When theory does not match results, it is theory which must bend.

The things I say are always funny in my head. But often they fall flat in practice when I am not with my little group of friends. I look back and the joke still seems clever and funny to me. So it must be something about my delivery…. or possibly my knowledge of my audience.

There’s that theory of mind issue again.

It would pain me to have to admit to myself that I have poor theory of mind. I pride myself in my ability to understand people and how they tick. But there’s a huge gap between analysis and action, and my ability to comprehend people’s motives and desires in the abstract doesn’t mean I know them in the field.

At the end of the day, all us poor artists can do is make art which pleases us. Then hope to find an audience.

it could be argued that I try too hard, too. It’s so hard for me to relax and be natural. The neurosis is always there, trying to solve all problems via a ferocious application of intellect when, like a Chinese finger trap, the only way out is to just relax.

Like the cliche goes, I need to just relax and be myself. Act without thought sometimes. Be natural. Stop trying to control outcomes by sheer force of mentation and take that leap of faith into concentrating instead on expressing my true self. Be the best me I can be, and hold tight to the idea that everything will work out if I do.

That’s… not going to be easy. I don’t really do faith. I do not say that to brag about how intellectually pure I am. I think my lack of capacity for faith cripples me. There are things you need to believe in order to be psychologically healthy, and some of those things you must believe without evidence. They are too important to leave to the vagaries of reason.

But reason is all I have, so to speak. At least when it comes to trying to make sense of the world and find my place in it. Everything has to be approved by ten different departments of my mind before it is accepted as true, and while there’s a lot of power in the strictly defined open-mindedness of the true skeptic, it is a very cold power and doesn’t do a damned thing to actually make you happy.

In fact, it might be blocking the very happiness you seek.

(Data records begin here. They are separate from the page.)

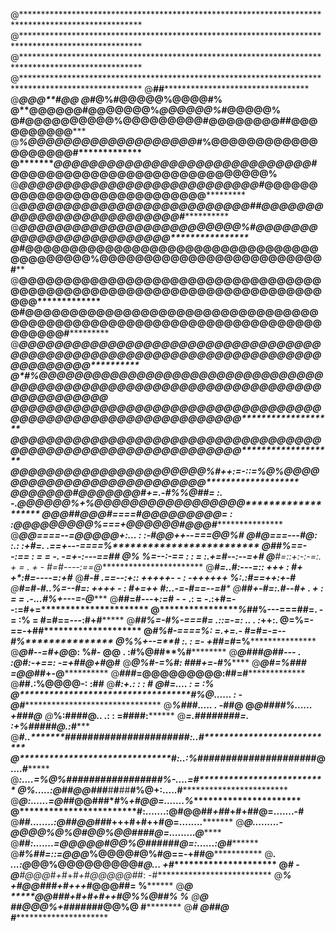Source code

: @***************************************************************************************************
@***************************************************************************************************
@***************************************************************************************************
@***************************************************************************************************
@********************************##*****************************************************************
@*******************************@@@********************************#@@******************************
@*************#@%#************@@@@@********************************%@@@@**************#%************
@**************@@@@@@#******@@@@@@@%*******************************@@@@@@%*******#@@@@@%************
@**************#@@@@@@@@@@%@@@@@@@@@******************************#@@@@@@@@##@@@@@@@@@@*************
@***************%@@@@@@@@@@@@@@@@@@@#*****************************%@@@@@@@@@@@@@@@@@@@#*************
@****************@@@@@@@@@@@@@@@@@@@@@@@@@@@@@#*********@@@@@@@@@@@@@@@@@@@@@@@@@@@@@%**************
@*****************@@@@@@@@@@@@@@@@@@@@@@@@@@@#***********@@@@@@@@@@@@@@@@@@@@@@@@@@@@***************
@*****************@@@@@@@@@@@@@@@@@@@@@@@@@@#************#@@@@@@@@@@@@@@@@@@@@@@@@@@#***************
@*****************@@@@@@@@@@@@@@@@@@@@@@@@@%**************#@@@@@@@@@@@@@@@@@@@@@@@@@****************
@***************#@@@@@@@@@@@@@@@@@@@@@@@@@@@@@@@@@@@@@@@@@@%@@@@@@@@@@@@@@@@@@@@@@@@@#**************
@**************@@@@@@@@@@@@@@@@@@@@@@@@@@@@@@@@@@@@@@@@@@@@@@@@@@@@@@@@@@@@@@@@@@@@@@@@*************
@************#@@@@@@@@@@@@@@@@@@@@@@@@@@@@@@@@@@@@@@@@@@@@@@@@@@@@@@@@@@@@@@@@@@@@@@@@@@#***********
@***********@@@@@@@@@@@@@@@@@@@@@@@@@@@@@@@@@@@@@@@@@@@@@@@@@@@@@@@@@@@@@@@@@@@@@@@@@@@@@@**********
@**********#%@@@@@@@@@@@@@@@@@@@@@@@@@@@@@@@@@@@@@@@@@@@@@@@@@@@@@@@@@@@@@@@@@@@@@@@@@@@@@@*********
@********************@@@@@@@@@@@@@@@@@@@@@@@@@@@@@@@@@@@@@@@@@@@@@@@@@@@@@@@@@@@@*******************
@********************@@@@@@@@@@@@@@@@@@@@@@@@@@@@@@@@@@@@@@@@@@@@@@@@@@@@@@@@@@@@*******************
@********************@@@@@@@@@@@@@@@@@@@@@%#++:=-::=%@%@@@@@@@@@@@@@@@@@@@@@@@@@@*******************
@********************@@@@@@#@@@@@@@#+=.-#%%@##= :. -.*@@@@@@%*+%@@@@@@@@@@@@@@@@@*******************
@********************@@#***#@@@#====#@@@@@@@@@=  :   :@@@@@@@@@%===+@@@@@@***#@@@#******************
@**************************@@====--=@@@@@+:...        :    :-#@@++--===*@@%******#******************
@**************************#@===---#@:   :.:            :+#=.  .==+---====%*************************
@*************************##%==--:==  :      =        =      -. -=+-:---==##************************
@*************************% %=--:-== :        :      =         :.+=#--:--=+#************************
@************************#=::+:-:-=:.     +    =    .     +    - #=#----:==@************************
@***********************#*=..#:---=::    +++    :        #+*    +*:#=----=:+#***********************
@***********************#-# .==--:+::  *+++++-  -   :  -++++++  %:.:#==++:+-#***********************
@**********************#=#-#..%=--#=:   ++++*   -   :   #+=++   #:..-=-#==--=#**********************
@*********************#*#+-#=:.#--#+ . +        :    =       =  .-...#%+---=-@**********************
@********************##**=#---+*:=*# -         -     .:        = -.:+#=--:=#+=**********************
@*******************%***##%---===##=. -       =       :%      =  #=#==---:**#+#*********************
@**********************##*%=-#%-===#=  .::=-=:  ..   .  :*++:.   @=%=-==-+****##********************
@*************************#*%*#-====%:          =.+=.-           #=#=-=--#*****%********************
@*************************%%***+--=**#* :.         :       =-   +##*=#*=%***************************
@*************************@****#--=#+@*@:    %#-        @@  . :#%@##**%#****************************
@*******************************@###@##--*-  . :@#:-+==:    -*=+##@+#*@#****************************
@*********************************@**%#-=%*#:             ###+=-#***%*******************************
@*********************************@**#=%#****##        =@@***##+-@**********************************
@**********************************#*##*******=@@@@@@@@@:#******#=#*********************************
@***********************************#*********#.:%@@@@-: :#*******#*********************************
@*******************************************#:+.:      : : #****************************************
@*****************************************#=.... :    =     :%**************************************
@**************************************#%@......  :            -@#**********************************
@************************************%#*##.....    .           -#*#@********************************
@**********************************@##**##%......             +##***#@******************************
@*********************************%:#****###@..  .:    :    =####****:******************************
@*********************************=.#****#######=.      :+%#####****@.:#****************************
@********************************#..*******####################**#*#:..#****************************
@*******************************#:..:%##*****#################***##@....#***************************
@*******************************:....=%@%******###############*#*#%-....=#**************************
@******************************%.....:*@#***#@@###***#**#**##**#%@+:.....#**************************
@*****************************@:......=@#***#@@**###*#**%*+#****@@=.......%*************************
@****************************#:.......:@#****@@**##*+#*#+#+#****#@=.......-#************************
@***************************##........:@##***@@#*#*#+++#+#++#****@=........*************************
@***************************@.........-@*****@@@%@%@#@@%@@#***###@=.........@***********************
@***************************##:.......=@*******@@*@@#@@%@#**#####@=:......:@#***********************
@******************************#%##=::=@*******@@*%@@@@#@%#******@==-+##@***************************
@*******************************.  ...:@*******@@%@@@@@@@@@#*****@...   +#**************************
@******************************#      -@**#@@@*#*+*#*+#*+#@@@@@#*#:     -#**************************
@******************************%      +#***@@#*#***#+#+++#*@@@#**#=      %**************************
@******************************@      *****@@##*#*+#+#+#++#@%%@*##%      %**************************
@******************************@      #***#@@@%+##*###***##@@%****@      #**************************
@******************************#      @#************#*************@      #**************************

I wonder if a change in meds would make it easier for me to truly connect with others, and pierce this shell of mine. Paxil keeps me sane, but it does that by applying a kind of chilling effect to my emotions, turning down the volume on the chaos in my mind and giving me vital breathing room so I can heal.

But I worry sometimes that its chill is exactly what keeps me locked in my lonely cage of ice. As if, like coffee in a thermos, there is a layer of hard vacuum between me in the world that no warmth or light can penetrate…. or escape.

And yet, I am in the middle of a rather intense education and therefore it is not a good time to reduce a medication.

Guess I will just stay lonely then.

I will talk to you nice people again tomorrow.